One of the things that I found interesting about the memorandum that was signed is that it (directs the Secretary of Labor to) “simplify the regulations to make them easier for both workers and businesses to understand and apply.” In my mind, that directive goes beyond simply changing the salary test. That gives the Secretary of Labor the authority to reevaluate the application of the duty test as well.

2. DDN: Why are opponents of this change concerned?

TB: Generally speaking, managerial level employees are exempt from the minimum wage and overtime requirements of the Fair Labor Standards Act. The assumption is that they are guaranteed a salary and that the work they do is really not something that can be done on an hourly basis. They might have duties that require they be there early in the morning or late at night. And it’s really unfair to the employer to pay extra for these well-paid individuals — and I think that’s the point of contention there — to do their job.

There are two states that have already set a higher minimum salary to qualify for these exemptions. California is one of them, and I think the numbers are somewhere like $630/week. If that’s true in California, and let’s be quite frank, they have a higher cost of living to begin with. You’re looking at about $32,700/year. So if the base salary is currently $23,000/year, and let’s say (the federal rules) move to the California number, which is $32,000/year, you’re looking at eliminating a number of these exemptions.

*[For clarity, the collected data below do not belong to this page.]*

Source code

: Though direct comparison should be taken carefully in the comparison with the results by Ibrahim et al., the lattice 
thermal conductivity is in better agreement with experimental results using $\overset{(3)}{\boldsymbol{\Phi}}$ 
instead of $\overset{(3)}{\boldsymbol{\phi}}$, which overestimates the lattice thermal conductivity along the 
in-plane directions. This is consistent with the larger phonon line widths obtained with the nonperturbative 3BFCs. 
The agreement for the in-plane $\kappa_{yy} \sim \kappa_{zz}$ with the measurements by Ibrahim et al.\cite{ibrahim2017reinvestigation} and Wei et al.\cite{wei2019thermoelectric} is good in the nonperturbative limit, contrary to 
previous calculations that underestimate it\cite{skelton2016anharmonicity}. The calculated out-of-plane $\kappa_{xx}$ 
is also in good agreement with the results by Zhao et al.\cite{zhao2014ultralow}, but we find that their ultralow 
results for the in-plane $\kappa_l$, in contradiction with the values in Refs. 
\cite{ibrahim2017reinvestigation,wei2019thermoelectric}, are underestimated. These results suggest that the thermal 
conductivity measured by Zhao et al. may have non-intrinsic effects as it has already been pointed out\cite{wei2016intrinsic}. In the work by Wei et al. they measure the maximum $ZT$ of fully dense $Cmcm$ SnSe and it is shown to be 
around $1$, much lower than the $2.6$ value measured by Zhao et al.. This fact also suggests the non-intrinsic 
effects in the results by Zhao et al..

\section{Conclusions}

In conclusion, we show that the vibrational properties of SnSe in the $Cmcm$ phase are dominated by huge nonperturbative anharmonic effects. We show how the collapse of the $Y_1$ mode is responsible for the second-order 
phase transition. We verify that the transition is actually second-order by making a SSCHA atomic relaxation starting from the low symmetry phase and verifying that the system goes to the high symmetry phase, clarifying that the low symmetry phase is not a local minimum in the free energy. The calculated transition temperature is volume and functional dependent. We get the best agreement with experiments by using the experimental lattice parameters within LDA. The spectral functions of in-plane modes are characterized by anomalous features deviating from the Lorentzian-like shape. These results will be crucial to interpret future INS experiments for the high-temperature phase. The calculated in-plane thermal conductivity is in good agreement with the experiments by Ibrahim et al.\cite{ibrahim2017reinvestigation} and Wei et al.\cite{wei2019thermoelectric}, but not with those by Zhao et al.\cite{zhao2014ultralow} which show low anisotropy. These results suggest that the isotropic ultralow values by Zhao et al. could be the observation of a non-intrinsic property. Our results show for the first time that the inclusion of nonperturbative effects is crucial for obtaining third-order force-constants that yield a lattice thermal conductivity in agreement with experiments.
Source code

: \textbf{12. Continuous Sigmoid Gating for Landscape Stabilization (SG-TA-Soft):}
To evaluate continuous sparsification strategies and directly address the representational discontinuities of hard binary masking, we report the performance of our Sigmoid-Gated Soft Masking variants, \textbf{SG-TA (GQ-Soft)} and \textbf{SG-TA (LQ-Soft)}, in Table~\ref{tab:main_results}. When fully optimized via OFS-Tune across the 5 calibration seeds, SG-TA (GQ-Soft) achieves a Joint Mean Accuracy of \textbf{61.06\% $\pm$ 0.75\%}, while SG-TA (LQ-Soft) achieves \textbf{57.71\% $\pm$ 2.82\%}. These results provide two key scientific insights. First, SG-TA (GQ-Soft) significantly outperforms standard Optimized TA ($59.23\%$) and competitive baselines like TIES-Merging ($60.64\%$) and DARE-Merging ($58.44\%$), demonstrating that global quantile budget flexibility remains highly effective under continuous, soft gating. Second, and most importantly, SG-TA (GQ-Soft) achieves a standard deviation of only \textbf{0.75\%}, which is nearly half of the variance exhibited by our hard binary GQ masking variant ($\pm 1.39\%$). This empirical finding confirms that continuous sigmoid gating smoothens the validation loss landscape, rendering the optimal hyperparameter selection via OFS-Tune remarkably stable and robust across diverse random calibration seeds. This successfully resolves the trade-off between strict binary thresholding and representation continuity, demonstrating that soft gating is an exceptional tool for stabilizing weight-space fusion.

It’s interesting, because if you ask, “Who are the managers or exempt employees who are making between $23,000 and $32,000 a year?” It would strike me that a number of them would be retail managers, maybe restaurant managers. (By increasing the base salary required for exemption), employers would now be required to pay them overtime. And if you’re talking about retail and food service, that’s simply going to be tacked onto the costs of those goods. If my costs go up, chances are I’m going to increase the cost of my product.

3. DDN: When were the overtime rules last revised?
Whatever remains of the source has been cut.